> **RECORDS FOR THE EXERCISE**:
%%

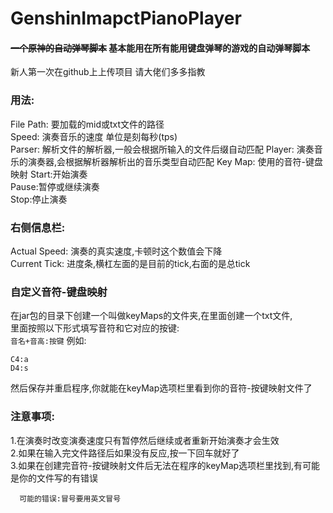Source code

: # GenshinImapctPianoPlayer #
#### <s>一个原神的自动弹琴脚本</s>    基本能用在所有能用键盘弹琴的游戏的自动弹琴脚本 ####     
新人第一次在github上上传项目 请大佬们多多指教
### 用法:
  File Path: 要加载的mid或txt文件的路径   
  Speed: 演奏音乐的速度 单位是刻每秒(tps)  
  Parser: 解析文件的解析器,一般会根据所输入的文件后缀自动匹配
  Player: 演奏音乐的演奏器,会根据解析器解析出的音乐类型自动匹配
  Key Map: 使用的音符-键盘映射
  Start:开始演奏  
  Pause:暂停或继续演奏  
  Stop:停止演奏  
### 右侧信息栏:
  Actual Speed: 演奏的真实速度,卡顿时这个数值会下降  
  Current Tick: 进度条,横杠左面的是目前的tick,右面的是总tick  
### 自定义音符-键盘映射
  在jar包的目录下创建一个叫做keyMaps的文件夹,在里面创建一个txt文件,   
  里面按照以下形式填写音符和它对应的按键:    
  ``` 音名+音高:按键 ```
  例如:   
  ``` 
  C4:a
  D4:s
  ```
  然后保存并重启程序,你就能在keyMap选项栏里看到你的音符-按键映射文件了
  
  
  
### 注意事项:
  1.在演奏时改变演奏速度只有暂停然后继续或者重新开始演奏才会生效  
  2.如果在输入完文件路径后如果没有反应,按一下回车就好了    
  3.如果在创建完音符-按键映射文件后无法在程序的keyMap选项栏里找到,有可能是你的文件写的有错误      
   
      可能的错误:冒号要用英文冒号
  
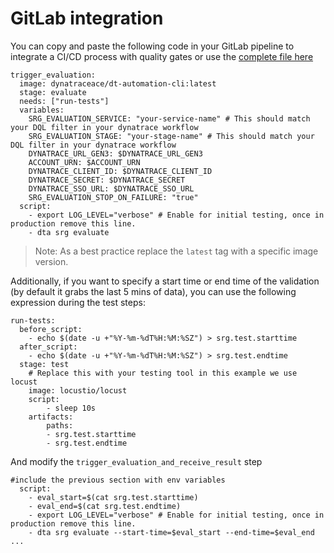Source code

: # GitLab integration

You can copy and paste the following code in your GitLab pipeline to integrate a CI/CD process with quality gates or use the [complete file here](./.gitlab-ci.yml)

```
trigger_evaluation:
  image: dynatraceace/dt-automation-cli:latest
  stage: evaluate
  needs: ["run-tests"]
  variables:
    SRG_EVALUATION_SERVICE: "your-service-name" # This should match your DQL filter in your dynatrace workflow
    SRG_EVALUATION_STAGE: "your-stage-name" # This should match your DQL filter in your dynatrace workflow
    DYNATRACE_URL_GEN3: $DYNATRACE_URL_GEN3
    ACCOUNT_URN: $ACCOUNT_URN
    DYNATRACE_CLIENT_ID: $DYNATRACE_CLIENT_ID
    DYNATRACE_SECRET: $DYNATRACE_SECRET
    DYNATRACE_SSO_URL: $DYNATRACE_SSO_URL
    SRG_EVALUATION_STOP_ON_FAILURE: "true"
  script:
    - export LOG_LEVEL="verbose" # Enable for initial testing, once in production remove this line.
    - dta srg evaluate

```

> Note: As a best practice replace the `latest` tag with a specific image version.

Additionally, if you want to specify a start time or end time of the validation (by default it grabs the last 5 mins of data), you can use the following expression during the test steps:

```
run-tests:
  before_script:
    - echo $(date -u +"%Y-%m-%dT%H:%M:%SZ") > srg.test.starttime
  after_script:
    - echo $(date -u +"%Y-%m-%dT%H:%M:%SZ") > srg.test.endtime
  stage: test
    # Replace this with your testing tool in this example we use locust
    image: locustio/locust
    script:
        - sleep 10s
    artifacts:
        paths:
        - srg.test.starttime
        - srg.test.endtime
```

And modify the `trigger_evaluation_and_receive_result` step

```
#include the previous section with env variables
  script:
    - eval_start=$(cat srg.test.starttime)
    - eval_end=$(cat srg.test.endtime)
    - export LOG_LEVEL="verbose" # Enable for initial testing, once in production remove this line.
    - dta srg evaluate --start-time=$eval_start --end-time=$eval_end
...
```
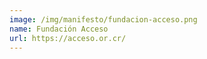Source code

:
 ```yaml
---
image: /img/manifesto/fundacion-acceso.png
name: Fundación Acceso
url: https://acceso.or.cr/
---
```


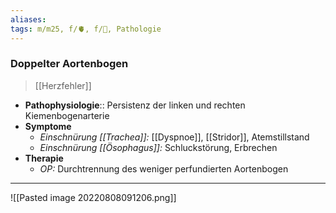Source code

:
 ```yaml
---
aliases: 
tags: m/m25, f/🫀, f/🦄, Pathologie
---
```

### Doppelter Aortenbogen
> [[Herzfehler]]
- **Pathophysiologie**:: Persistenz der linken und rechten Kiemenbogenarterie
- **Symptome**
	- *Einschnürung [[Trachea]]:* [[Dyspnoe]], [[Stridor]], Atemstillstand
	- *Einschnürung [[Ösophagus]]:* Schluckstörung, Erbrechen
- **Therapie**
	- *OP:* Durchtrennung des weniger perfundierten Aortenbogen
---
![[Pasted image 20220808091206.png]]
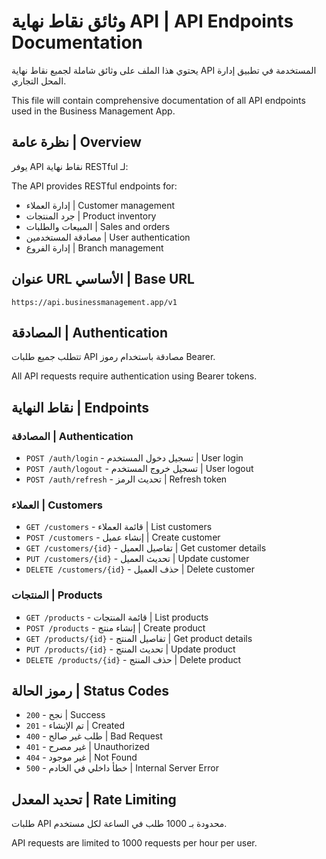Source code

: # وثائق نقاط نهاية API | API Endpoints Documentation

يحتوي هذا الملف على وثائق شاملة لجميع نقاط نهاية API المستخدمة في تطبيق إدارة المحل التجاري.

This file will contain comprehensive documentation of all API endpoints used in the Business Management App.

## نظرة عامة | Overview

يوفر API نقاط نهاية RESTful لـ:

The API provides RESTful endpoints for:
- إدارة العملاء | Customer management
- جرد المنتجات | Product inventory
- المبيعات والطلبات | Sales and orders
- مصادقة المستخدمين | User authentication
- إدارة الفروع | Branch management

## عنوان URL الأساسي | Base URL

```
https://api.businessmanagement.app/v1
```

## المصادقة | Authentication

تتطلب جميع طلبات API مصادقة باستخدام رموز Bearer.

All API requests require authentication using Bearer tokens.

## نقاط النهاية | Endpoints

### المصادقة | Authentication
- `POST /auth/login` - تسجيل دخول المستخدم | User login
- `POST /auth/logout` - تسجيل خروج المستخدم | User logout
- `POST /auth/refresh` - تحديث الرمز | Refresh token

### العملاء | Customers
- `GET /customers` - قائمة العملاء | List customers
- `POST /customers` - إنشاء عميل | Create customer
- `GET /customers/{id}` - تفاصيل العميل | Get customer details
- `PUT /customers/{id}` - تحديث العميل | Update customer
- `DELETE /customers/{id}` - حذف العميل | Delete customer

### المنتجات | Products
- `GET /products` - قائمة المنتجات | List products
- `POST /products` - إنشاء منتج | Create product
- `GET /products/{id}` - تفاصيل المنتج | Get product details
- `PUT /products/{id}` - تحديث المنتج | Update product
- `DELETE /products/{id}` - حذف المنتج | Delete product

## رموز الحالة | Status Codes

- `200` - نجح | Success
- `201` - تم الإنشاء | Created
- `400` - طلب غير صالح | Bad Request
- `401` - غير مصرح | Unauthorized
- `404` - غير موجود | Not Found
- `500` - خطأ داخلي في الخادم | Internal Server Error

## تحديد المعدل | Rate Limiting

طلبات API محدودة بـ 1000 طلب في الساعة لكل مستخدم.

API requests are limited to 1000 requests per hour per user.
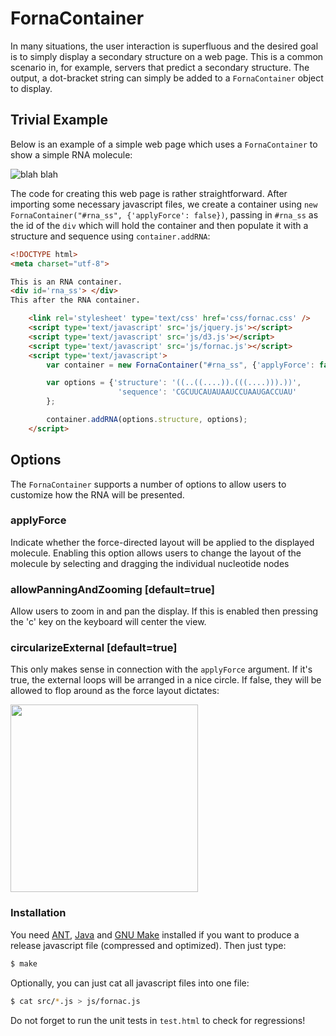 # FornaContainer

In many situations, the user interaction is superfluous and the desired goal is to simply display a secondary structure on a web page. This is a common scenario in, for example, servers that predict a secondary structure. The output, a dot-bracket string can simply be added to a `FornaContainer` object to display.

## Trivial Example

Below is an example of a simple web page which uses a `FornaContainer` to show a simple RNA molecule:

![blah blah](https://raw.githubusercontent.com/pkerpedjiev/fornac/develop/doc/img/forna-container-screenshot.png "An example of the FornaContainer")

The code for creating this web page is rather straightforward. After importing some necessary javascript files, we create a container using `new FornaContainer("#rna_ss", {'applyForce': false})`, passing in `#rna_ss` as the id of the `div` which will hold the container and then populate it with a structure and sequence using `container.addRNA`:

```html
<!DOCTYPE html>
<meta charset="utf-8">

This is an RNA container.
<div id='rna_ss'> </div>
This after the RNA container.

    <link rel='stylesheet' type='text/css' href='css/fornac.css' />
    <script type='text/javascript' src='js/jquery.js'></script>
    <script type='text/javascript' src='js/d3.js'></script>
    <script type='text/javascript' src='js/fornac.js'></script>
    <script type='text/javascript'>
        var container = new FornaContainer("#rna_ss", {'applyForce': false});

        var options = {'structure': '((..((....)).(((....))).))',
                        'sequence': 'CGCUUCAUAUAAUCCUAAUGACCUAU'
        };

        container.addRNA(options.structure, options);
    </script>
```
## Options

The `FornaContainer` supports a number of options to allow users to customize how the RNA will be presented.

### applyForce

Indicate whether the force-directed layout will be applied to the displayed molecule. Enabling this option allows users to change the layout of the molecule by selecting and dragging the individual nucleotide nodes

### allowPanningAndZooming [default=true]

Allow users to zoom in and pan the display. If this is enabled then pressing the 'c' key on the keyboard will center the view.

### circularizeExternal [default=true]

This only makes sense in connection with the `applyForce` argument. If it's true, the external loops will be arranged in a nice circle. If false, they will be allowed to flop around as the force layout dictates:

<img src="https://raw.githubusercontent.com/pkerpedjiev/fornac/img/uncircularized_exterior.png" width=300 />

### Installation

You need [ANT](http://ant.apache.org/), [Java](http://java.com) and [GNU Make](https://www.gnu.org/software/make/) installed if you want to produce a release javascript file (compressed and optimized). Then just type:
```sh
$ make
```
Optionally, you can just cat all javascript files into one file:
```sh
$ cat src/*.js > js/fornac.js
```
Do not forget to run the unit tests in `test.html` to check for regressions!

%%

> **REQUIREMENT**: Lines holding the word "locust" are the answer; copy every one from the records above.

> **ANSWER TO THE PROBLEM**:
    # Replace this with your testing tool in this example we use locust
    image: locustio/locust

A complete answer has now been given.